EXERCISE DETAILS —
Nothing in the data may change. Copy all of it exactly.

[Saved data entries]
Segment Open

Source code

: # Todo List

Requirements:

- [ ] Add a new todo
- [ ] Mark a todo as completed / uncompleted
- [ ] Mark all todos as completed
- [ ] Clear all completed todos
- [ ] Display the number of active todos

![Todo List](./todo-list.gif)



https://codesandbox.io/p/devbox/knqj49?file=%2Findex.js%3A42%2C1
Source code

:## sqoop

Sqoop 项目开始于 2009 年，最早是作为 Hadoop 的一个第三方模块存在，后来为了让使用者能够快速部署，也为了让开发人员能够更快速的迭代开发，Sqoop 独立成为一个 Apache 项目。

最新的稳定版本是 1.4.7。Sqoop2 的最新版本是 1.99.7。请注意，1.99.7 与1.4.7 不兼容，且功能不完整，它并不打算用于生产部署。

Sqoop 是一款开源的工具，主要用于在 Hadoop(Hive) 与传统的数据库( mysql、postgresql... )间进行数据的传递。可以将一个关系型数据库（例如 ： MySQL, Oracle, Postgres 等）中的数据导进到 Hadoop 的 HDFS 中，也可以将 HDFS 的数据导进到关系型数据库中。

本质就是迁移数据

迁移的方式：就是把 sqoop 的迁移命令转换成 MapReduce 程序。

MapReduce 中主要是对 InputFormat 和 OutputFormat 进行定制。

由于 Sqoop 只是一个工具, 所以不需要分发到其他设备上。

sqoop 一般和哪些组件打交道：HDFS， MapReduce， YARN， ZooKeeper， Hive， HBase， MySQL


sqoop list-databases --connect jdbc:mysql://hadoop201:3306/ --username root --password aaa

Segment Closed

RESPONSE —
Source code

: # Todo List

Requirements:

- [ ] Add a new todo
- [ ] Mark a todo as completed / uncompleted
- [ ] Mark all todos as completed
- [ ] Clear all completed todos
- [ ] Display the number of active todos

![Todo List](./todo-list.gif)



https://codesandbox.io/p/devbox/knqj49?file=%2Findex.js%3A42%2C1
Source code

:## sqoop

Sqoop 项目开始于 2009 年，最早是作为 Hadoop 的一个第三方模块存在，后来为了让使用者能够快速部署，也为了让开发人员能够更快速的迭代开发，Sqoop 独立成为一个 Apache 项目。

最新的稳定版本是 1.4.7。Sqoop2 的最新版本是 1.99.7。请注意，1.99.7 与1.4.7 不兼容，且功能不完整，它并不打算用于生产部署。

Sqoop 是一款开源的工具，主要用于在 Hadoop(Hive) 与传统的数据库( mysql、postgresql... )间进行数据的传递。可以将一个关系型数据库（例如 ： MySQL, Oracle, Postgres 等）中的数据导进到 Hadoop 的 HDFS 中，也可以将 HDFS 的数据导进到关系型数据库中。

本质就是迁移数据

迁移的方式：就是把 sqoop 的迁移命令转换成 MapReduce 程序。

MapReduce 中主要是对 InputFormat 和 OutputFormat 进行定制。

由于 Sqoop 只是一个工具, 所以不需要分发到其他设备上。

sqoop 一般和哪些组件打交道：HDFS， MapReduce， YARN， ZooKeeper， Hive， HBase， MySQL


sqoop list-databases --connect jdbc:mysql://hadoop201:3306/ --username root --password aaa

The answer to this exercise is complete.